The Phase 3 clinical trial will provide more data about the vaccine’s efficacy. More than 30,000 people are expected to participate across the U.S.
Unlike conventional vaccines, which often use a small amount of live virus or antigen to stimulate an immune response, messenger RNA (mRNA) vaccines communicate with the body’s cells in a way that directs the cell to produce proteins. In the case of this COVID-19 mRNA vaccine, the protein made is similar to one normally made by the virus during an infection. This allows the body’s immune system to be stimulated and respond in a way that is protective, without being exposed to the actual virus.
mRNA-1273 is one of more than two dozen COVID-19 vaccines in development across the U.S., as the international scientific community works to learn more about the novel coronavirus and develop ways to prevent and treat it.

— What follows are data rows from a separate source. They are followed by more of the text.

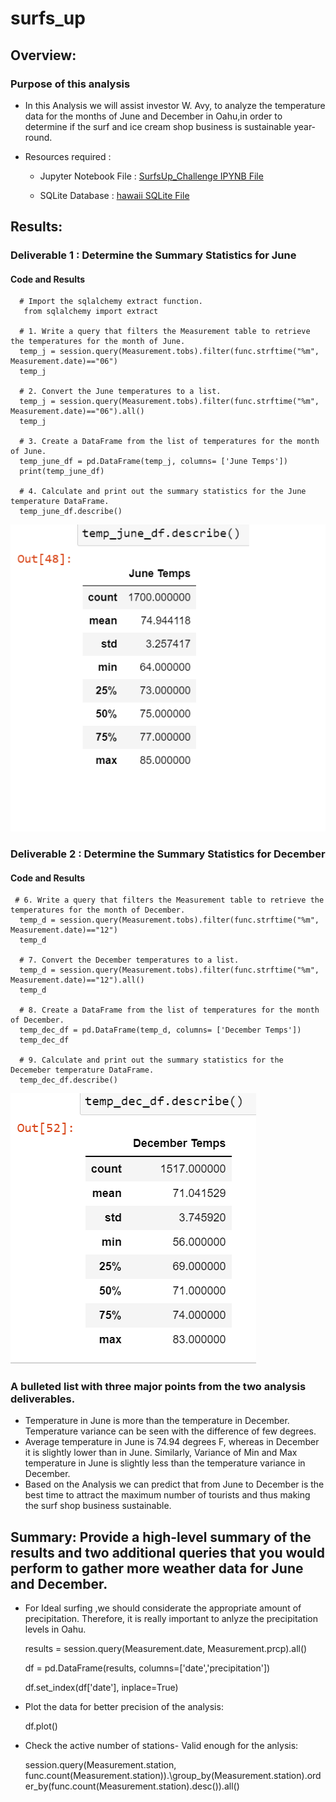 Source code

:# surfs_up
## Overview:
### Purpose of this analysis
 - In this Analysis we will assist investor W. Avy, to analyze the temperature data for the months of June and December in Oahu,in order to determine if the surf      and ice cream shop business is sustainable year-round.
 - Resources required : 
 
      - Jupyter Notebook File : [SurfsUp_Challenge IPYNB File](SurfsUp_Challenge.ipynb)
        
      - SQLite Database : [hawaii SQLite File](hawaii.sqlite)

## Results: 
### Deliverable 1 : Determine the Summary Statistics for June
#### Code and Results
      # Import the sqlalchemy extract function.
       from sqlalchemy import extract

      # 1. Write a query that filters the Measurement table to retrieve the temperatures for the month of June. 
      temp_j = session.query(Measurement.tobs).filter(func.strftime("%m", Measurement.date)=="06")
      temp_j
      
      # 2. Convert the June temperatures to a list.
      temp_j = session.query(Measurement.tobs).filter(func.strftime("%m", Measurement.date)=="06").all()
      temp_j
      
      # 3. Create a DataFrame from the list of temperatures for the month of June. 
      temp_june_df = pd.DataFrame(temp_j, columns= ['June Temps'])
      print(temp_june_df)
      
      # 4. Calculate and print out the summary statistics for the June temperature DataFrame.
      temp_june_df.describe()
      
![Test Image](/Resources/June_Temps.png)

### Deliverable 2 : Determine the Summary Statistics for December
#### Code and Results

     # 6. Write a query that filters the Measurement table to retrieve the temperatures for the month of December.
      temp_d = session.query(Measurement.tobs).filter(func.strftime("%m", Measurement.date)=="12")
      temp_d
      
      # 7. Convert the December temperatures to a list.
      temp_d = session.query(Measurement.tobs).filter(func.strftime("%m", Measurement.date)=="12").all()
      temp_d
      
      # 8. Create a DataFrame from the list of temperatures for the month of December. 
      temp_dec_df = pd.DataFrame(temp_d, columns= ['December Temps'])
      temp_dec_df
      
      # 9. Calculate and print out the summary statistics for the Decemeber temperature DataFrame.
      temp_dec_df.describe()

![Test Image](/Resources/December_Temps.png)

### A bulleted list with three major points from the two analysis deliverables. 
   - Temperature in June is more than the temperature in December. Temperature variance can be seen with the difference of few degrees.
   - Average temperature in June is 74.94 degrees F, whereas in December it is slightly lower than in June. Similarly,  Variance of  Min and Max temperature in June      is slightly less than the temperature variance in December. 
   - Based on the Analysis we can predict that from June to December is the best time to attract the maximum number of tourists and thus making the surf shop            business sustainable.
  
## Summary: Provide a high-level summary of the results and two additional queries that you would perform to gather more weather data for June and December.
   - For Ideal surfing ,we should considerate the appropriate amount of precipitation. Therefore, it is really important to anlyze the precipitation levels in Oahu.
   
       results = session.query(Measurement.date, Measurement.prcp).all()
       
       df = pd.DataFrame(results, columns=['date','precipitation'])
       
       df.set_index(df['date'], inplace=True)
   
   - Plot the data for better precision of the analysis:
   
       df.plot()
      
   - Check the active number of stations- Valid enough for the anlysis:
   
       session.query(Measurement.station, func.count(Measurement.station)).\group_by(Measurement.station).order_by(func.count(Measurement.station).desc()).all()
        

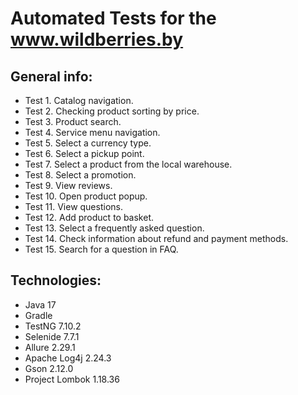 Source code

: # Automated Tests for the www.wildberries.by

## General info:

* Test 1. Catalog navigation.
* Test 2. Checking product sorting by price.
* Test 3. Product search.
* Test 4. Service menu navigation.
* Test 5. Select a currency type.
* Test 6. Select a pickup point.
* Test 7. Select a product from the local warehouse.
* Test 8. Select a promotion.
* Test 9. View reviews.
* Test 10. Open product popup.
* Test 11. View questions.
* Test 12. Add product to basket.
* Test 13. Select a frequently asked question.
* Test 14. Check information about refund and payment methods.
* Test 15. Search for a question in FAQ.


## Technologies:

* Java 17
* Gradle
* TestNG 7.10.2
* Selenide 7.7.1
* Allure 2.29.1
* Apache Log4j 2.24.3
* Gson 2.12.0
* Project Lombok 1.18.36
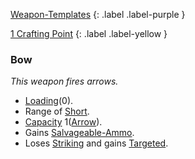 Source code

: 
[Weapon-Templates](Game/Weapon-Templates)
{: .label .label-purple }

[1 Crafting Point](Game/Designing-Weapons#Crafting%20Points)
{: .label .label-yellow }

### Bow
*This weapon fires arrows.* 
* [Loading](Game/Core/Blocks/Loading)(0).
* Range of [Short](Game/Core/Movement#Short).
* [Capacity](Game/Core/Blocks/Capacity) 1([Arrow](Game/Munitions#Arrow)).
* Gains [Salvageable-Ammo](Game/Core/Blocks/Salvageable-Ammo).
* Loses [Striking](Game/Core/Blocks/Striking) and gains [Targeted](Game/Core/Blocks/Targeted). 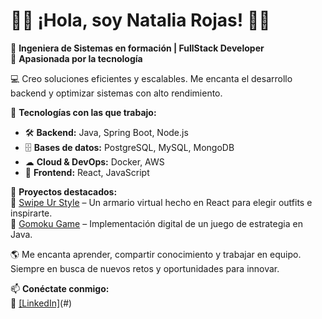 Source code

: # 🌙✨ ¡Hola, soy Natalia Rojas! 🚀💡  
🔹 **Ingeniera de Sistemas en formación | FullStack Developer**  
🔹 **Apasionada por la tecnología**  

💻 Creo soluciones eficientes y escalables. Me encanta el desarrollo backend y optimizar sistemas con alto rendimiento.  

🌟 **Tecnologías con las que trabajo:**  
- 🛠 **Backend:** Java, Spring Boot, Node.js  
- 🗄 **Bases de datos:** PostgreSQL, MySQL, MongoDB  
- ☁ **Cloud & DevOps:** Docker, AWS  
- 🎨 **Frontend:** React, JavaScript  

🚀 **Proyectos destacados:**  
🔹 [Swipe Ur Style](#) – Un armario virtual hecho en React para elegir outfits e inspirarte.  
🔹 [Gomoku Game](#) – Implementación digital de un juego de estrategia en Java.  

🌎 Me encanta aprender, compartir conocimiento y trabajar en equipo. Siempre en busca de nuevos retos y oportunidades para innovar.  

📫 **Conéctate conmigo:**  
🔗 [[LinkedIn]](https://www.linkedin.com/in/laura-natalia-rojas-robayo-a061b2305/)(#)  

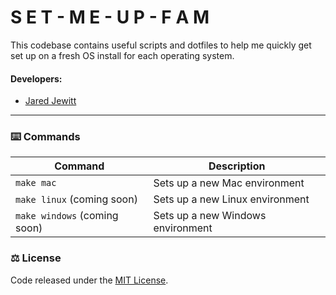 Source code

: # S E T - M E - U P - F A M

This codebase contains useful scripts and dotfiles to help me quickly get set up on a fresh OS install for each
operating system.

#### Developers:

- [Jared Jewitt](https://jared-jewitt.github.io/)

---

### ⌨️ Commands

| Command                      | Description                        |
| ---------------------------- | ---------------------------------- |
| `make mac`                   | Sets up a new Mac environment      |
| `make linux` (coming soon)   | Sets up a new Linux environment    |
| `make windows` (coming soon) | Sets up a new Windows environment  |


### ⚖️ License

Code released under the [MIT License](LICENSE).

The vaccine study is among dozens of COVID-19 clinical trials occurring at UC and UC Health, including studies to evaluate the efficacy of convalescent plasma as a treatment and the creation of a biorepository to help scientists better study COVID-19 and the novel coronavirus.
Those eligible for the COVID-19 vaccine trial include adults at least 18 years of age with no known history of SARS-CoV-2 infection, but are at risk of becoming infected. In addition to healthy individuals, patients at risk for severe COVID-19 disease, such as those with diabetes, heart or lung disease, or other chronic medical conditions, will also be included in the study.